## About this task
Your task is to retype each line of the data below exactly.

[Start of Attachment]

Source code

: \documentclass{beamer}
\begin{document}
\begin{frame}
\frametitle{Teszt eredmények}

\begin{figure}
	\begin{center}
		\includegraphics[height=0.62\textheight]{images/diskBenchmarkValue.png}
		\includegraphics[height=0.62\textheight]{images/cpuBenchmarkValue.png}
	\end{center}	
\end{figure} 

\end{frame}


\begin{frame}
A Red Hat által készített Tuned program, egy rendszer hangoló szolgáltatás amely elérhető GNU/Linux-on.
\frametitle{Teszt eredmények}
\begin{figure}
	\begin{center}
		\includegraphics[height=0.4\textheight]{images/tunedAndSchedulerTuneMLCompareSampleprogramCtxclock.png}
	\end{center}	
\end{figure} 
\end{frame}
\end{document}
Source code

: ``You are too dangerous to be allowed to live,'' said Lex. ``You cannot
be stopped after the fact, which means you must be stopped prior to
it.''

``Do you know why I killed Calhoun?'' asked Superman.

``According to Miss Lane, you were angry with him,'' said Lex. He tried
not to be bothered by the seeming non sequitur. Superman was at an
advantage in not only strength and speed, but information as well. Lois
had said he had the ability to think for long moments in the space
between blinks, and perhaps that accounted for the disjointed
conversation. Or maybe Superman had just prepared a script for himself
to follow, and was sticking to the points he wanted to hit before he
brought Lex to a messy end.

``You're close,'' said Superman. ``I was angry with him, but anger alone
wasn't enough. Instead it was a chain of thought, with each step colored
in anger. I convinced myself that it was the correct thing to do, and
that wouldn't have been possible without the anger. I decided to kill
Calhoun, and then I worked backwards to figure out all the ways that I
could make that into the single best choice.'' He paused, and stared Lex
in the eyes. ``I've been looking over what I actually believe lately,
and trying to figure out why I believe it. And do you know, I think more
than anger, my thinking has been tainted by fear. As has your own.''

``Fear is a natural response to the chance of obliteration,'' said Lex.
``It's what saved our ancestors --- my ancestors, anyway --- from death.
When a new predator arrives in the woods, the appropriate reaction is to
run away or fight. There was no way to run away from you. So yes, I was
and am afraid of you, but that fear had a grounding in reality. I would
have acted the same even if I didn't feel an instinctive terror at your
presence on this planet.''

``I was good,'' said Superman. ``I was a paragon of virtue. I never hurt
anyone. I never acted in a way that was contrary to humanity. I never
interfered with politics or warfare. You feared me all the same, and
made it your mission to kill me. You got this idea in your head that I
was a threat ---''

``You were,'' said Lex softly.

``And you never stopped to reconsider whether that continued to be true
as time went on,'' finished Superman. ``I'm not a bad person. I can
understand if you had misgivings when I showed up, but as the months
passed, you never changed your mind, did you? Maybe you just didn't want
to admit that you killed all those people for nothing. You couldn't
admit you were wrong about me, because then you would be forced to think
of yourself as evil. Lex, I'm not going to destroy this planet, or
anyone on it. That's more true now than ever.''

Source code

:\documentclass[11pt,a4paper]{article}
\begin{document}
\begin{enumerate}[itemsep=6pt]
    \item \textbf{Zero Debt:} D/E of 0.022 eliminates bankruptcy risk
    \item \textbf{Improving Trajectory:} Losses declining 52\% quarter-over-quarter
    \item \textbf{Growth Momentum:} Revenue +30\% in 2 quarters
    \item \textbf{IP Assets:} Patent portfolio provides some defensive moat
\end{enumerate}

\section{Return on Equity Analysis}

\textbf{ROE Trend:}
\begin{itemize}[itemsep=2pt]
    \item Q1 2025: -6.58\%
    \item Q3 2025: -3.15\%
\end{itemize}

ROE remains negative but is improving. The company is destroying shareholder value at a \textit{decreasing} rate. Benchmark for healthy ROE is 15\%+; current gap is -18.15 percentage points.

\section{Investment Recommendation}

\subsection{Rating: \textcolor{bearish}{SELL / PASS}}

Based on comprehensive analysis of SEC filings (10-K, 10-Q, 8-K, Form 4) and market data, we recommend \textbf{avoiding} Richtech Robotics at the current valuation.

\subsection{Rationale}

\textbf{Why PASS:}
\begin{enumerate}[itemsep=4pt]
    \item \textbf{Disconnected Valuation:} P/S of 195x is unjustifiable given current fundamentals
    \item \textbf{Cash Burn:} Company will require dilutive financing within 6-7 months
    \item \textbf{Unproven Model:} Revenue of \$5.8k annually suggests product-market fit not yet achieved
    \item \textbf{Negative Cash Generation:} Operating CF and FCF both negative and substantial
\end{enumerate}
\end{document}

[End of Attachment]

## Response to the task
Source code

: \documentclass{beamer}
\begin{document}
\begin{frame}
\frametitle{Teszt eredmények}

\begin{figure}
	\begin{center}
		\includegraphics[height=0.62\textheight]{images/diskBenchmarkValue.png}
		\includegraphics[height=0.62\textheight]{images/cpuBenchmarkValue.png}
	\end{center}	
\end{figure} 

\end{frame}


\begin{frame}
A Red Hat által készített Tuned program, egy rendszer hangoló szolgáltatás amely elérhető GNU/Linux-on.
\frametitle{Teszt eredmények}
\begin{figure}
	\begin{center}
		\includegraphics[height=0.4\textheight]{images/tunedAndSchedulerTuneMLCompareSampleprogramCtxclock.png}
	\end{center}	
\end{figure} 
\end{frame}
\end{document}
Source code

: ``You are too dangerous to be allowed to live,'' said Lex. ``You cannot
be stopped after the fact, which means you must be stopped prior to
it.''

``Do you know why I killed Calhoun?'' asked Superman.

``According to Miss Lane, you were angry with him,'' said Lex. He tried
not to be bothered by the seeming non sequitur. Superman was at an
advantage in not only strength and speed, but information as well. Lois
had said he had the ability to think for long moments in the space
between blinks, and perhaps that accounted for the disjointed
conversation. Or maybe Superman had just prepared a script for himself
to follow, and was sticking to the points he wanted to hit before he
brought Lex to a messy end.

``You're close,'' said Superman. ``I was angry with him, but anger alone
wasn't enough. Instead it was a chain of thought, with each step colored
in anger. I convinced myself that it was the correct thing to do, and
that wouldn't have been possible without the anger. I decided to kill
Calhoun, and then I worked backwards to figure out all the ways that I
could make that into the single best choice.'' He paused, and stared Lex
in the eyes. ``I've been looking over what I actually believe lately,
and trying to figure out why I believe it. And do you know, I think more
than anger, my thinking has been tainted by fear. As has your own.''

``Fear is a natural response to the chance of obliteration,'' said Lex.
``It's what saved our ancestors --- my ancestors, anyway --- from death.
When a new predator arrives in the woods, the appropriate reaction is to
run away or fight. There was no way to run away from you. So yes, I was
and am afraid of you, but that fear had a grounding in reality. I would
have acted the same even if I didn't feel an instinctive terror at your
presence on this planet.''

``I was good,'' said Superman. ``I was a paragon of virtue. I never hurt
anyone. I never acted in a way that was contrary to humanity. I never
interfered with politics or warfare. You feared me all the same, and
made it your mission to kill me. You got this idea in your head that I
was a threat ---''

``You were,'' said Lex softly.

``And you never stopped to reconsider whether that continued to be true
as time went on,'' finished Superman. ``I'm not a bad person. I can
understand if you had misgivings when I showed up, but as the months
passed, you never changed your mind, did you? Maybe you just didn't want
to admit that you killed all those people for nothing. You couldn't
admit you were wrong about me, because then you would be forced to think
of yourself as evil. Lex, I'm not going to destroy this planet, or
anyone on it. That's more true now than ever.''

Source code

:\documentclass[11pt,a4paper]{article}
\begin{document}
\begin{enumerate}[itemsep=6pt]
    \item \textbf{Zero Debt:} D/E of 0.022 eliminates bankruptcy risk
    \item \textbf{Improving Trajectory:} Losses declining 52\% quarter-over-quarter
    \item \textbf{Growth Momentum:} Revenue +30\% in 2 quarters
    \item \textbf{IP Assets:} Patent portfolio provides some defensive moat
\end{enumerate}

\section{Return on Equity Analysis}

\textbf{ROE Trend:}
\begin{itemize}[itemsep=2pt]
    \item Q1 2025: -6.58\%
    \item Q3 2025: -3.15\%
\end{itemize}

ROE remains negative but is improving. The company is destroying shareholder value at a \textit{decreasing} rate. Benchmark for healthy ROE is 15\%+; current gap is -18.15 percentage points.

\section{Investment Recommendation}

\subsection{Rating: \textcolor{bearish}{SELL / PASS}}

Based on comprehensive analysis of SEC filings (10-K, 10-Q, 8-K, Form 4) and market data, we recommend \textbf{avoiding} Richtech Robotics at the current valuation.

\subsection{Rationale}

\textbf{Why PASS:}
\begin{enumerate}[itemsep=4pt]
    \item \textbf{Disconnected Valuation:} P/S of 195x is unjustifiable given current fundamentals
    \item \textbf{Cash Burn:} Company will require dilutive financing within 6-7 months
    \item \textbf{Unproven Model:} Revenue of \$5.8k annually suggests product-market fit not yet achieved
    \item \textbf{Negative Cash Generation:} Operating CF and FCF both negative and substantial
\end{enumerate}
\end{document}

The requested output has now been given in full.